Une population PDL1+
Les patientes étaient stratifiées selon le statut PDL1 : positif (≥1%) vs négatif (<1%), une antériorité de traitement néo/adjuvant vs métastatique de novo. La population, homogène dans les 2 groupes, a un âge médian de 52 ans, une antériorité de traitement néo/adjuvant pour 79% d’entre elles, et un score CPS ≥1 pour 65% des patientes dont 31% et 18% respectivement avec un score CPS ≥10% et ≥20%.
Le critère de jugement principal est la survie globale dans la population PDL1+ avec un score CPS ≥ 10, dans la population avec un score CPS ≥1, et dans la population en intention de traiter. Les critères de jugement secondaires étaient la survie sans progression, le taux de réponse objective, la durée de réponse, et la tolérance.
Pas de bénéfice en survie globale.
Avec un suivi médian de 31.4 mois dans le bras pembrolizumab et 31.5 mois dans le bras chimiothérapie, l’étude est négative concernant son critère de jugement principal : la médiane de survie globale des patientes avec score CPS ≥10% dans le bras pembrolizumab est de 12.7 mois vs 11.6 mois dans le bras chimiothérapie (HR = 0.78, 95% CI = 0.57–1.06, P = 0.057), et chez les patientes avec un score CPS ≥1% respectivement de 10.7 mois vs 10.2 mois (HR = 0.86, 95% CI = 0.69–1.06, P = 0.073). Enfin dans la population globale, la médiane de survie globale est de 9.9 mois dans le bras expérimental vs 10.8 mois dans le bras standard (HR = 0.97, 95% CI = 0.82–1.15).

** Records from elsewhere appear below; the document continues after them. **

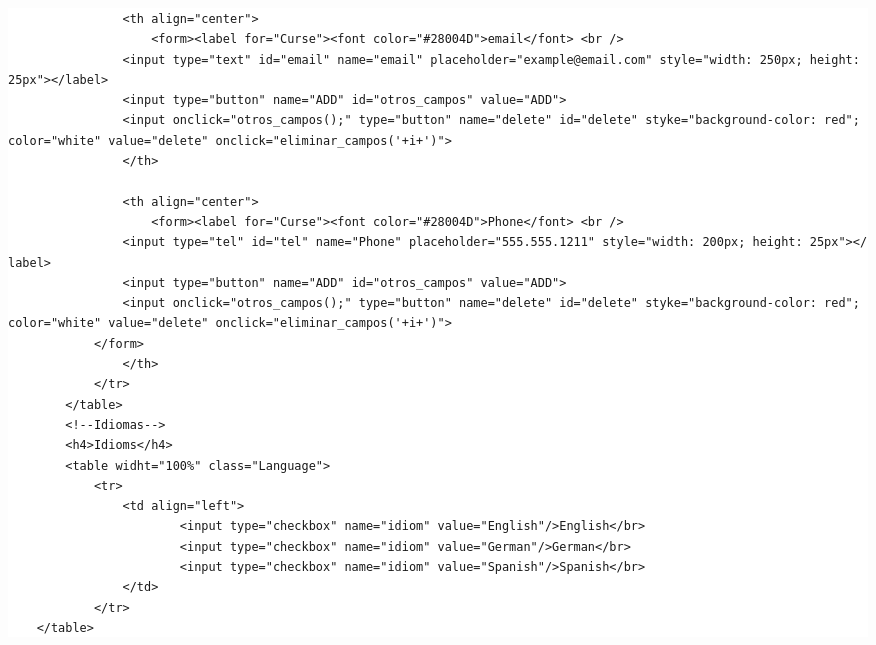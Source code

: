                     <th align="center">
                        <form><label for="Curse"><font color="#28004D">email</font> <br />
                    <input type="text" id="email" name="email" placeholder="example@email.com" style="width: 250px; height: 25px"></label>
                    <input type="button" name="ADD" id="otros_campos" value="ADD">
                    <input onclick="otros_campos();" type="button" name="delete" id="delete" styke="background-color: red"; color="white" value="delete" onclick="eliminar_campos('+i+')">
                    </th>

                    <th align="center">
                        <form><label for="Curse"><font color="#28004D">Phone</font> <br />
                    <input type="tel" id="tel" name="Phone" placeholder="555.555.1211" style="width: 200px; height: 25px"></label>
                    <input type="button" name="ADD" id="otros_campos" value="ADD">
                    <input onclick="otros_campos();" type="button" name="delete" id="delete" styke="background-color: red"; color="white" value="delete" onclick="eliminar_campos('+i+')">
                </form>
                    </th>
                </tr>
            </table>
            <!--Idiomas-->
            <h4>Idioms</h4>
            <table widht="100%" class="Language">
                <tr>
                    <td align="left">
                            <input type="checkbox" name="idiom" value="English"/>English</br>
                            <input type="checkbox" name="idiom" value="German"/>German</br>
                            <input type="checkbox" name="idiom" value="Spanish"/>Spanish</br>
                    </td>
                </tr>
        </table>
</body>
</html>

<script src="js/Andrea.js">

</script>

Concernant les critères de jugement secondaire, le taux de réponse objective est similaire dans les 2 bras de traitement : chez les patientes avec un score CPS ≥ 10%, respectivement de 18% et 9%, chez les patientes avec un score CPS ≥1% de 12% et 9%, ainsi que la survie sans progression et la durée de réponse. Concernant la tolérance, 14% des patientes du bras pembrolizumab ont présenté des effets secondaires de grade 3-4 vs 36% dans le bras chimiothérapie, majoritairement d’ordre hématologique. 20% des patientes des 2 groupes ont présenté des effets secondaires jugés sévères, dont 1% dans les 2 groupes ayant conduit au décès.
Une tendance chez les patientes avec un score CPS élevé.
Des analyses exploratoires ont été réalisées chez les patientes présentant un score CPS≥20%, avec des résultats plus encourageants dans le bras pembrolizumab : une survie globale de 14.9 mois vs 12.5 mois dans le bras chimiothérapie, et un taux de réponse objective de 26% vs 12% respectivement.
Néanmoins ces résultats restent malgré tout décevants, et la place de l’immunothérapie dans les cancers du sein triple négatifs métastatiques tend difficilement à s’imposer notamment avec l’actualisation récente d’IMpassion 130. Il est probable que le manque de données concernant l’intérêt d’un biomarqueur prédictif de réponse joue en notre défaveur.